VP Bill Long tells NFV-Carrier SDN crowd that niche players and new entrants face a much riskier market.

October 1, 2018

4 Min Read
Equinix: Scale or Die

DENVER -- NFV & Carrier SDN -- These days, the networking business is no place for any company that can't rapidly get to scale, an Equinix executive said here last week. The shift away from purpose-built hardware has reduced capex considerably but it's changed economics in ways that don't just favor bigger players but make it riskier for niche operations and new entrants that can't scale quickly, Bill Long told the conference.

"What we are spending our money on in order to bring a network product to market has fundamentally changed," said Long, who is vice president of interconnection services for Equinix and a telecom industry veteran who previously worked at Level 3 Communications. "At scale, the total cost is actually less so the implications of this is that software-enabled networking, while initially more expensive, over time and at scale actually is cheaper and that has major implications."

Prior to the shift to software-defined networking, the higher, variable costs were for purpose-built network hardware and highly manual support operations expenses, he explained, while software had a lower fixed capex. Today, that has shifted to higher fixed capex for software to create online services, improve customer experience, automate network configurations, and manage and monitor them and lower hardware capex.

Figure 1: Bill Long addresses the NFV-Carrier SDN crowd. Bill Long addresses the NFV-Carrier SDN crowd.

"The cost of the networking equipment after we have separated the control plane from the forwarding plane has come down dramatically so we are dramatically reducing what you have to pay per unit of network gear, but what you have to spend on software for creating the product experience, as well as the back-end automation, has dramatically increased," he said.

That includes higher fixed costs for online documentation and support.

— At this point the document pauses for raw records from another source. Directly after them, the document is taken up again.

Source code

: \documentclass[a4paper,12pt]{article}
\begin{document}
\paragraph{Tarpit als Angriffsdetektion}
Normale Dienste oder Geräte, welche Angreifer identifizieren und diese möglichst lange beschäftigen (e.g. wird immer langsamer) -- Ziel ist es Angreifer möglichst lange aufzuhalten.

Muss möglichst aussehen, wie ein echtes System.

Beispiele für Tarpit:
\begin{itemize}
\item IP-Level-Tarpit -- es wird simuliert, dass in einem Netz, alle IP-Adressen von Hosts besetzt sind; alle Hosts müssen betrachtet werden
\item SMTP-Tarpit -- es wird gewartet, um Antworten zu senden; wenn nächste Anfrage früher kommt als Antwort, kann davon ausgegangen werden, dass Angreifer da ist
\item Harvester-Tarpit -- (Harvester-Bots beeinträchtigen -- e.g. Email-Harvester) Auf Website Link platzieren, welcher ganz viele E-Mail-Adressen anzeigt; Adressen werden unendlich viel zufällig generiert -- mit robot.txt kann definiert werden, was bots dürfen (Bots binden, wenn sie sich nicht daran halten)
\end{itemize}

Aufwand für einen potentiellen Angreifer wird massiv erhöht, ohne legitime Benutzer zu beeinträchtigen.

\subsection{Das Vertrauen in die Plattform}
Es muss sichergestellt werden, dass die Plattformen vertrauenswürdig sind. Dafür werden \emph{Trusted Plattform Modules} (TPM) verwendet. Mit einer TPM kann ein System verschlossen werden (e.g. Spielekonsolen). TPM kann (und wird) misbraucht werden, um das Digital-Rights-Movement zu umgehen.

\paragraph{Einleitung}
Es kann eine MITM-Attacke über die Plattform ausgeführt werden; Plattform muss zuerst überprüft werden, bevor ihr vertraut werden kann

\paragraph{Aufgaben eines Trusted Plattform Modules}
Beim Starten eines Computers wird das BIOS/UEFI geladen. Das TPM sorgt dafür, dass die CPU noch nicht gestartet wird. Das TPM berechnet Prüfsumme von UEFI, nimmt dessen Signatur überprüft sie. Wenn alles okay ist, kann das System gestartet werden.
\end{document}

"One of the first implications of this is that low-scale players are in real trouble in this market," Long said. "So for basic products where you are offering a network product, and you want to bring it to markets, you are going to have a really hard time in this new business."

One example of this is European Internet exchanges that only operate in one or two markets. Long says these companies will struggle, although that might just make them acquisition targets for companies like Equinix. But new entrants will also face the daunting task of getting up to massive scale quickly, which favors those with an established base of services and customers -- like Equinix, he said.

"We are going to see new entrants come with huge [amounts] of VC money and some of them will be successful but a lot of them will not," Long commented.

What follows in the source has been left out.